Cambio 21
- Type: Online, weekly newspaper
- Format: Berliner
- Owner: Sociedad Periodística Cambio S.A.
- Publisher: Copesa
- Editor-in-chief: Juan Carvajal Trigo
- Founded: 2008; 18 years ago (website); 9 March 2011; 15 years ago (print);
- Political alignment: Christian Democratic Party
- Language: Spanish
- Headquarters: Huérfanos 669, Office 603
- City: Santiago
- Country: Chile
- Website: www.cambio21.cl

= Cambio 21 =

Cambio 21 (Change 21) is a Chilean periodical, created as an online newspaper in 2008, and published as a printed weekly since 9 March 2011.

==Print edition==
After almost three years of exclusively appearing on the Internet, on 9 March 2011, the printed version of Cambio 21 appeared, published weekly. The launch of the written edition took place at the Torres Confectionery.

The weekly Cambio 21 is printed and distributed by Copesa.
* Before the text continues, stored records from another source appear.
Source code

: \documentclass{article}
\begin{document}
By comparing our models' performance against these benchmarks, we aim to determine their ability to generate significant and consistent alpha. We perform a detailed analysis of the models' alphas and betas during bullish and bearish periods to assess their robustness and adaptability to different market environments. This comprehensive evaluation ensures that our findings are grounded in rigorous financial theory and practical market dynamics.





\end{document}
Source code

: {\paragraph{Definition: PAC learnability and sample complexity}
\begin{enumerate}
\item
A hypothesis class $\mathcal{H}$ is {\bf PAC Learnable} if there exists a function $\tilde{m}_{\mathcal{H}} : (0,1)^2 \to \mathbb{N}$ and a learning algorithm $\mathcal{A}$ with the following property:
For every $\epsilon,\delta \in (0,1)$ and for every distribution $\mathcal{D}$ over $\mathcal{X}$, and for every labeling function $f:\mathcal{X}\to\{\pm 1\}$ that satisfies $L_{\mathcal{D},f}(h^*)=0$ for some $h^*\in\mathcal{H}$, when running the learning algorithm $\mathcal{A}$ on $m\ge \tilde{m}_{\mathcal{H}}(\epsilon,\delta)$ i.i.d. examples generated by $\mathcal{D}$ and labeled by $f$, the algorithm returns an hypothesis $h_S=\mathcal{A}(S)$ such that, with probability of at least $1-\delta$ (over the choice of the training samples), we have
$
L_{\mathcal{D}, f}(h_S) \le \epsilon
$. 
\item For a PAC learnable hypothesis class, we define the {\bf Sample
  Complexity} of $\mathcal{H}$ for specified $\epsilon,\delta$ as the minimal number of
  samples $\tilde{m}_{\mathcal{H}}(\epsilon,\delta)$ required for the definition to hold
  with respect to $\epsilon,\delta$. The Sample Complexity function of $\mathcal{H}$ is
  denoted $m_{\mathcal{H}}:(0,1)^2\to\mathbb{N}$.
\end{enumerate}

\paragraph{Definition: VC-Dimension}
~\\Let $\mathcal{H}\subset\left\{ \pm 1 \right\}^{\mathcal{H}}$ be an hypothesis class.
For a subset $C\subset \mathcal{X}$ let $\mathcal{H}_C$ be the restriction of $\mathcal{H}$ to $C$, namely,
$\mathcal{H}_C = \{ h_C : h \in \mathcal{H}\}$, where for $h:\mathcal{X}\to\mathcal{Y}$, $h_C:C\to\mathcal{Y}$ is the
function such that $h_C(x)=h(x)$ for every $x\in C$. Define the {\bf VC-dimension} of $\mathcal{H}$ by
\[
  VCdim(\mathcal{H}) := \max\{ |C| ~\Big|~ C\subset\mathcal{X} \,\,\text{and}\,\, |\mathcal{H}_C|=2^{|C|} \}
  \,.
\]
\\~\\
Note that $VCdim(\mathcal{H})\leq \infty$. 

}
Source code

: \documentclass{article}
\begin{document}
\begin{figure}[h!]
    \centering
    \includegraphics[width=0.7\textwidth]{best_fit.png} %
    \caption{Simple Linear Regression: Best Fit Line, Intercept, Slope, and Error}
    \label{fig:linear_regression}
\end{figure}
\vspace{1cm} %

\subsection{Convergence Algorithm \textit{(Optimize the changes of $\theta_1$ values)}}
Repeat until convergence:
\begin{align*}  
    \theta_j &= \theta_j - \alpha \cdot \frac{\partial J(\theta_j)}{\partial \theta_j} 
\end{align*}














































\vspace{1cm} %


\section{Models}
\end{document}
Its editorial director is Juan Carvajal, former director of the Secretariat of Communications of La Moneda during the government of Michelle Bachelet, and the editorial committee is composed of Ximena Tricallota, Malucha Pinto, Laura Albornoz, Juan Pablo Hermosilla, Claudio Arriagada, Jorge Pizarro, Ricardo Solari, and Alfredo Ugarte.